生理はゾラ終了から1年経過した、今年7月から再開しました。
***
今日の血液検査で、正常値だったNCCーSTの値が20↑に急上昇しました。
その他は全く問題なく、マーカーもCEAは0.6、CA15-3は4、と術後も殆ど動きがありません。

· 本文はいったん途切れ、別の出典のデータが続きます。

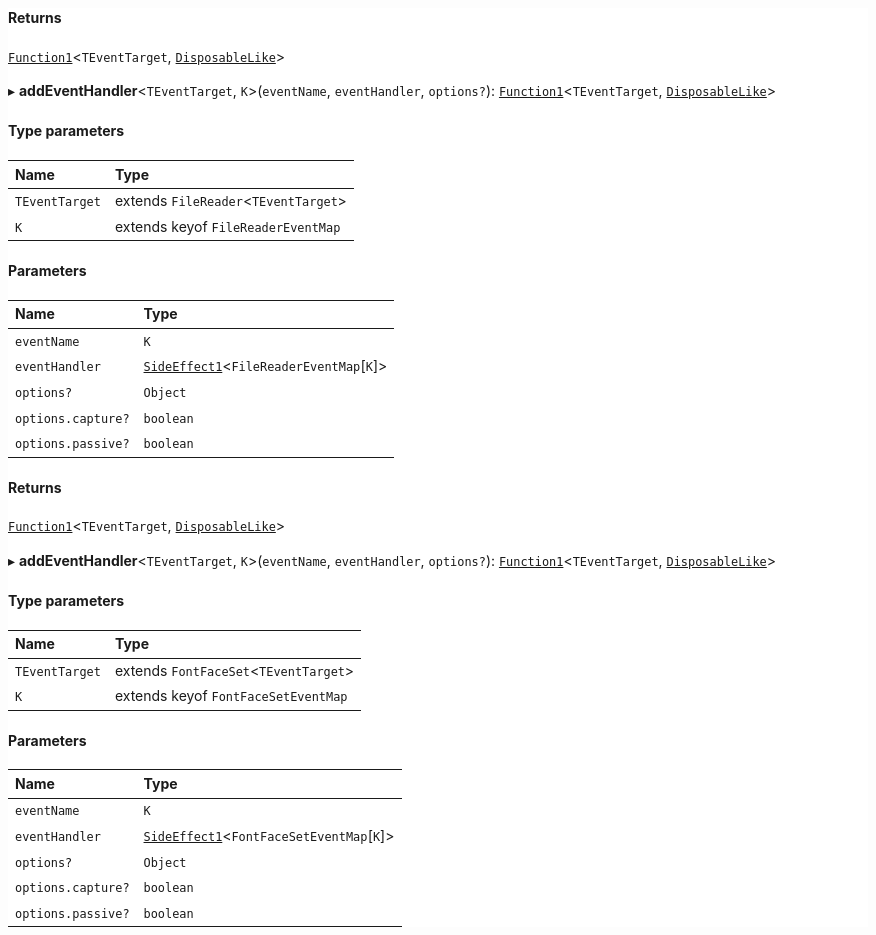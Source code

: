 #### Returns

[`Function1`](../modules/functions.md#function1)<`TEventTarget`, [`DisposableLike`](utils.DisposableLike.md)\>

▸ **addEventHandler**<`TEventTarget`, `K`\>(`eventName`, `eventHandler`, `options?`): [`Function1`](../modules/functions.md#function1)<`TEventTarget`, [`DisposableLike`](utils.DisposableLike.md)\>

#### Type parameters

| Name | Type |
| :------ | :------ |
| `TEventTarget` | extends `FileReader`<`TEventTarget`\> |
| `K` | extends keyof `FileReaderEventMap` |

#### Parameters

| Name | Type |
| :------ | :------ |
| `eventName` | `K` |
| `eventHandler` | [`SideEffect1`](../modules/functions.md#sideeffect1)<`FileReaderEventMap`[`K`]\> |
| `options?` | `Object` |
| `options.capture?` | `boolean` |
| `options.passive?` | `boolean` |

#### Returns

[`Function1`](../modules/functions.md#function1)<`TEventTarget`, [`DisposableLike`](utils.DisposableLike.md)\>

▸ **addEventHandler**<`TEventTarget`, `K`\>(`eventName`, `eventHandler`, `options?`): [`Function1`](../modules/functions.md#function1)<`TEventTarget`, [`DisposableLike`](utils.DisposableLike.md)\>

#### Type parameters

| Name | Type |
| :------ | :------ |
| `TEventTarget` | extends `FontFaceSet`<`TEventTarget`\> |
| `K` | extends keyof `FontFaceSetEventMap` |

#### Parameters

| Name | Type |
| :------ | :------ |
| `eventName` | `K` |
| `eventHandler` | [`SideEffect1`](../modules/functions.md#sideeffect1)<`FontFaceSetEventMap`[`K`]\> |
| `options?` | `Object` |
| `options.capture?` | `boolean` |
| `options.passive?` | `boolean` |
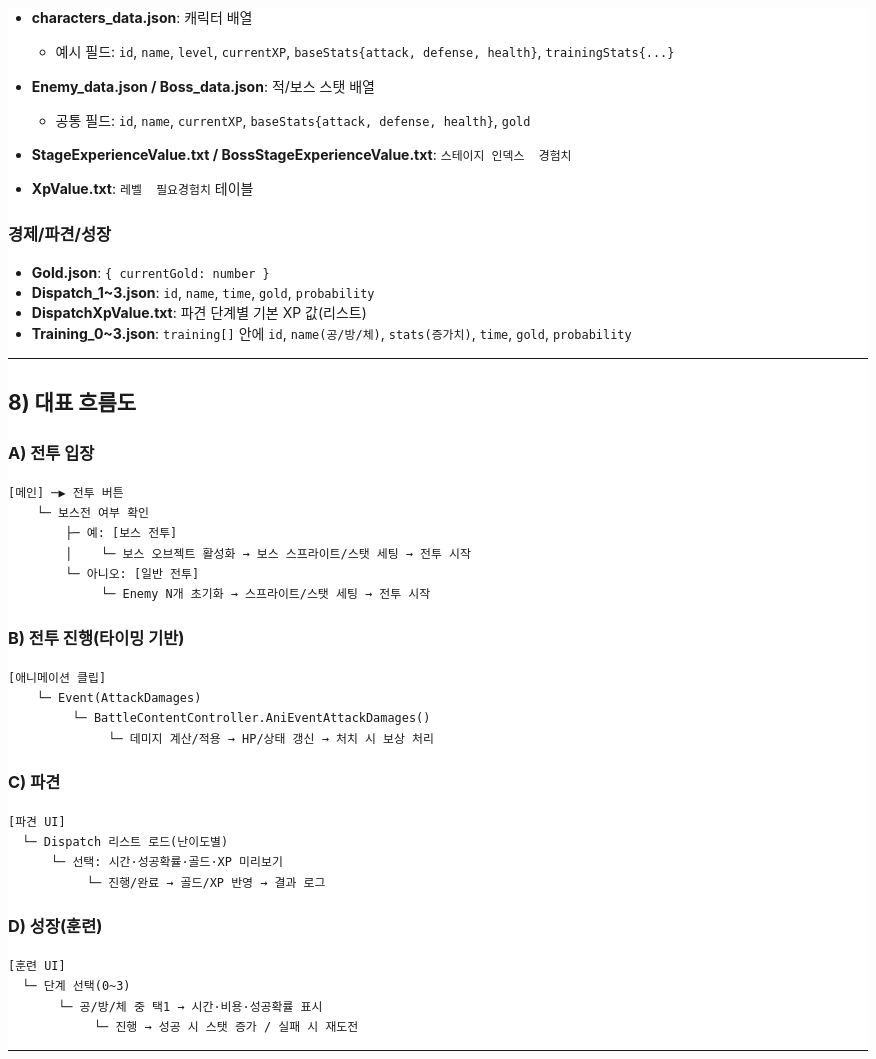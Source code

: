 * **characters\_data.json**: 캐릭터 배열

  * 예시 필드: `id`, `name`, `level`, `currentXP`, `baseStats{attack, defense, health}`, `trainingStats{...}`
* **Enemy\_data.json / Boss\_data.json**: 적/보스 스탯 배열

  * 공통 필드: `id`, `name`, `currentXP`, `baseStats{attack, defense, health}`, `gold`
* **StageExperienceValue.txt / BossStageExperienceValue.txt**: `스테이지 인덱스  경험치`
* **XpValue.txt**: `레벨  필요경험치` 테이블

### 경제/파견/성장

* **Gold.json**: `{ currentGold: number }`
* **Dispatch\_1\~3.json**: `id`, `name`, `time`, `gold`, `probability`
* **DispatchXpValue.txt**: 파견 단계별 기본 XP 값(리스트)
* **Training\_0\~3.json**: `training[]` 안에 `id`, `name(공/방/체)`, `stats(증가치)`, `time`, `gold`, `probability`

---

## 8) 대표 흐름도

### A) 전투 입장

```
[메인] ─▶ 전투 버튼
    └─ 보스전 여부 확인
        ├─ 예: [보스 전투]
        │    └─ 보스 오브젝트 활성화 → 보스 스프라이트/스탯 세팅 → 전투 시작
        └─ 아니오: [일반 전투]
             └─ Enemy N개 초기화 → 스프라이트/스탯 세팅 → 전투 시작
```

### B) 전투 진행(타이밍 기반)

```
[애니메이션 클립]
    └─ Event(AttackDamages)
         └─ BattleContentController.AniEventAttackDamages()
              └─ 데미지 계산/적용 → HP/상태 갱신 → 처치 시 보상 처리
```

### C) 파견

```
[파견 UI]
  └─ Dispatch 리스트 로드(난이도별)
      └─ 선택: 시간·성공확률·골드·XP 미리보기
           └─ 진행/완료 → 골드/XP 반영 → 결과 로그
```

### D) 성장(훈련)

```
[훈련 UI]
  └─ 단계 선택(0~3)
       └─ 공/방/체 중 택1 → 시간·비용·성공확률 표시
            └─ 진행 → 성공 시 스탯 증가 / 실패 시 재도전
```

---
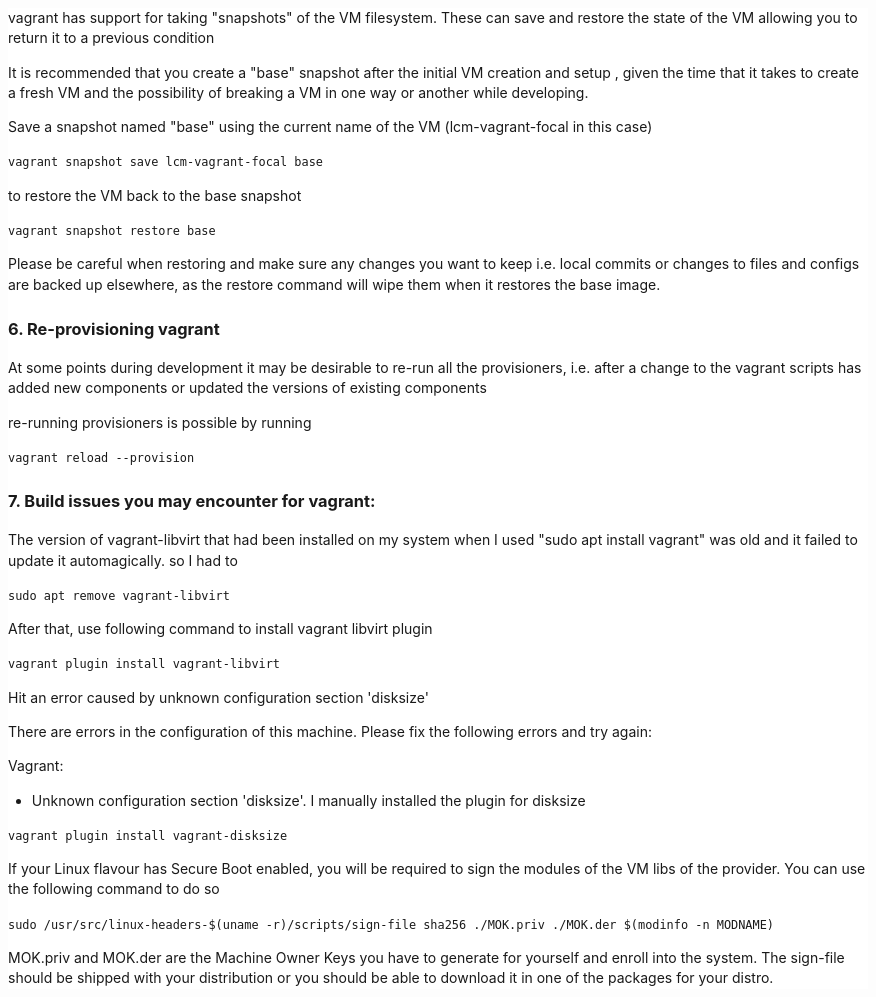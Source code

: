 vagrant has support for taking "snapshots" of the VM filesystem. These can save and restore the state of the VM allowing you to return it to a previous condition

It is recommended that you create a "base" snapshot after the initial VM creation and setup , given the time that it takes to create a fresh VM and the possibility of breaking a VM in one way or another while developing.

Save a snapshot named "base" using the current name of the VM (lcm-vagrant-focal in this case)
```
vagrant snapshot save lcm-vagrant-focal base
```
to restore the VM back to the base snapshot
```
vagrant snapshot restore base
```
Please be careful when restoring and make sure any changes you want to keep i.e. local commits or changes to files and configs are backed up elsewhere, as the restore command will wipe them when it restores the base image.

### 6. Re-provisioning vagrant 
At some points during development it may be desirable to re-run all the provisioners, i.e. after a change to the vagrant scripts has added new components or updated the versions of existing components

re-running provisioners is possible by running
```
vagrant reload --provision

```

### 7. Build issues you may encounter for vagrant:
The version of vagrant-libvirt that had been installed on my system when I used "sudo apt install vagrant" was old and it failed to update it automagically.
so I had to

```
sudo apt remove vagrant-libvirt
```
After that, use following command to install vagrant libvirt plugin

```
vagrant plugin install vagrant-libvirt
```
Hit an error caused by unknown configuration section 'disksize'

There are errors in the configuration of this machine. Please fix
the following errors and try again:
  
Vagrant:
* Unknown configuration section 'disksize'.
I manually installed the plugin for disksize

```
vagrant plugin install vagrant-disksize
```
If your Linux flavour has Secure Boot enabled, you will be required to sign the modules of the VM libs of the provider. You can use the following command to do so
```
sudo /usr/src/linux-headers-$(uname -r)/scripts/sign-file sha256 ./MOK.priv ./MOK.der $(modinfo -n MODNAME)
```
MOK.priv and MOK.der are the Machine Owner Keys you have to generate for yourself and enroll into the system. The sign-file should be shipped with your distribution or you should be able to download it in one of the packages for your distro.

主治医は、元々再発を強く懸念する病状では無かった事と、NCCの上昇だけなので転移等では無いとは思うが、一応「慎重になる」として、丁度次回3ケ月後が4年目検診になるので、全身検査を行う、と言われました。
生理前なので、女性ホルモンの影響もあるの
でしょうか。
また、3ケ月後の検査でいいのでしょうか。
宜しくお願いいたします。
 

田澤先生から 【回答6】

こんにちは。田澤です。
NCC-ST439については「過去にも」質問がありましたが、(CEAやCA15-3が動かないなら)気にしない様にしましょう。
「それでは、何故NCC-ST439を計るのか?」と聞かれそうですが、「正にその通り」です。
 私は「CEAとCA15-3しか測定していません」それは経験から学んだ事です。